Where rope access began
"Assuming they've even heard of rope access," says Bishop, "most people's idea of it is abseiling."
It all started a little over 20 years ago on North Sea oil rigs. In that hostile environment, offshore oil and gas platforms needed new expertise. Their platforms required a great deal of cleaning and maintenance, but the traditional scaffolding and cranes were proving cumbersome. Thus mountaineers, cavers and dry-rock-climbers, with their new lightweight, heavy-duty, rubberised, nylon-coated ropes, were approached by some oil companies for an industrial solution. Small companies started up to meet demand and the rest is history.
IRATA (Industrial Rope Access Trade Association) is a large umbrella organisation providing standard training, codes of practice and health and safety for its rope-access worker members. IRATA now has over 240 members, says Roderick Dymott, the association's CEO, some of whom have carried out Big Ben and London Eye inspections. As well as taking care of emergency evacuation from the Eye, they "have had to take down a couple of Fathers for Justice [activists]", adds Dymott.
IRATA members are not just in the UK. Rope-access workers have been trained under IRATA guidelines in every country from eastern Europe to Asia, including Bulgaria, Lithuania, Iran and Korea.
IRATA's CEO is enthused by the beauty and simplicity of it all, and it's also far cheaper and faster than mobilising mechanised equipment: "arrive 9am, 9.10am start working", says Rod, and it leaves a "minimal environmental footprint".
Just what does the job entail?
The sorts of jobs that require rope-access workers are quite literally up and down. What is the attraction? Variety is one reason, and this is shown by some of the weird and wonderful job descriptions:
When a fat-saturated extraction duct caught fire in a fast-food restaurant, legislation was introduced to enforce the cleaning of extraction ducts every four years. Wibrew and his team were called in to descend the depths of one restaurant duct that hadn't been cleaned in over a decade. Expecting "the hanging gardens of fat", they instead found it had been baked dry.
Then there are the instance of what Wibrew describes as "extreme gardening": he has cleansed bridges of vegetation and saplings; removed plant life from Dover Castle's moat, using brush-cutters and a team of rope-access arborists; he has also devised a system of mowing a Seedum roof lawn for a Wildlife Trust visitor centre.
It could just be that London's Olympics bid success was tipped by the banners that Wibrew erected on the O2 Dome, which involved putting up a steel framework in freezing temperatures.
The meat and potatoes of the job could be said to be building maintenance, such as encircling the 19th century Savoy hotel with a safety net to catch its crumbling cornice, or training local window cleaners how to safely de-sand Bahrain's World Trade Centre, which rises to 240m.
For herself, Bishop can reel off another list of working highlights: fitting fire protection to the interior of lift shafts at Heathrow's Terminal 5; installing eyebolts in the atria of Lord Foster's 'Gherkin' conducting safety system maintenance on the London Eye; repairing brick flues inside the main chimney of Grain Power Station (at about 250m high, the tallest structure Bishop has worked on); hanging lamps in the atrium of the Bank of China headquarters in Beijing; painting the cables of the QE2 bridge at Dartford; cleaning the inside of grain silos at the old Guinness brewery in Park Royal; putting the roof on the Snow Dome at Milton Keynes.
The list, you may have gathered, goes on.
Getting a foothold
From the age of 18, anyone without acrophobia can train to become a rope-access worker.
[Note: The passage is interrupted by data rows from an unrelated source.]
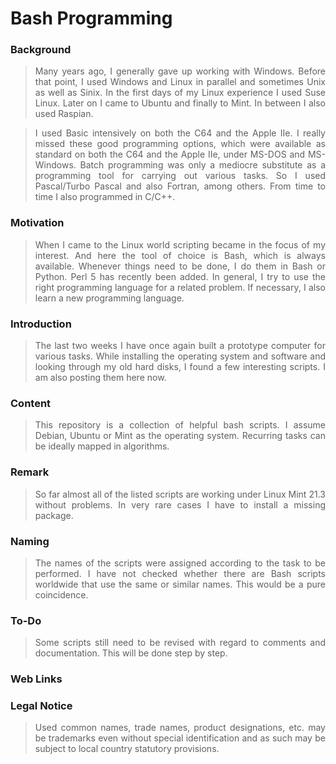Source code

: # Bash Programming

### Background

> <p align="justify">Many years ago, I generally gave up working with Windows. Before that point, I used Windows and Linux in parallel and sometimes Unix as well as Sinix. In the first days of my Linux experience I used Suse Linux. Later on I came to Ubuntu and finally to Mint. In between I also used Raspian.</p>

> <p align="justify">I used Basic intensively on both the C64 and the Apple IIe. I really missed these good programming options, which were available as standard on both the C64 and the Apple IIe, under MS-DOS and MS-Windows. Batch programming was only a mediocre substitute as a programming tool for carrying out various tasks. So I used Pascal/Turbo Pascal and also Fortran, among others. From time to time I also programmed in C/C++.</p>

### Motivation

> <p align="justify">When I came to the Linux world scripting became in the focus of my interest. And here the tool of choice is Bash, which is always available. Whenever things need to be done, I do them in Bash or Python. Perl 5 has recently been added. In general, I try to use the right programming language for a related problem. If necessary, I also learn a new programming language.</p>

### Introduction

> <p align="justify">The last two weeks I have once again built a prototype computer for various tasks. While installing the operating system and software and looking through my old hard disks, I found a few interesting scripts. I am also posting them here now.</p>

### Content

> <p align="justify">This repository is a collection of helpful bash scripts. I assume Debian, Ubuntu or Mint as the operating system. Recurring tasks can be ideally mapped in algorithms.</p>

### Remark

> <p align="justify">So far almost all of the listed scripts are working under Linux Mint 21.3 without problems. In very rare cases I have to install a missing package.</p>

### Naming

> <p align="justify">The names of the scripts were assigned according to the task to be performed. I have not checked whether there are Bash scripts worldwide that use the same or similar names. This would be a pure coincidence.</p>

### To-Do

> <p align="justify">Some scripts still need to be revised with regard to comments and documentation. This will be done step by step.</p>

### Web Links

> <p align="justify"></p>

### Legal Notice

> <p align="justify">Used common names, trade names, product designations, etc. may be trademarks even without special identification and as such may be subject to local country statutory provisions.</p>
IRATA-certified courses last five days (four days' training and one day of assessment) and span three levels.
Broadly, the levels are as follows: Level 1 qualifies you to work at height, completing such tasks as window cleaning or bridge inspection and basic rescue under supervision; at Level 2 you gain a more advanced knowledge of legislation and can perform more complicated rigging and rescue. At Level 3, you are qualified to supervise others, rig complex ropes and possess an advanced knowledge of rescue techniques. To increase your IRATA level, you need to have worked for at least one year and 1,000 hours on the ropes. Skill levels are re-assessed every three years.
A risky business
It's one thing to talk about the highs and lows of rope-access work, but what about the sheer hazard of hanging from a rope at 828m in the air, as you could be on the Burj Khalifa, the world's tallest building?
"Everyone seems to think it's dangerous," says Wibrew, but the few fatalities he knows of were as a result of human error. And, frankly, if you're using electrical equipment at height and are not fully qualified to do so, "you only get it wrong once".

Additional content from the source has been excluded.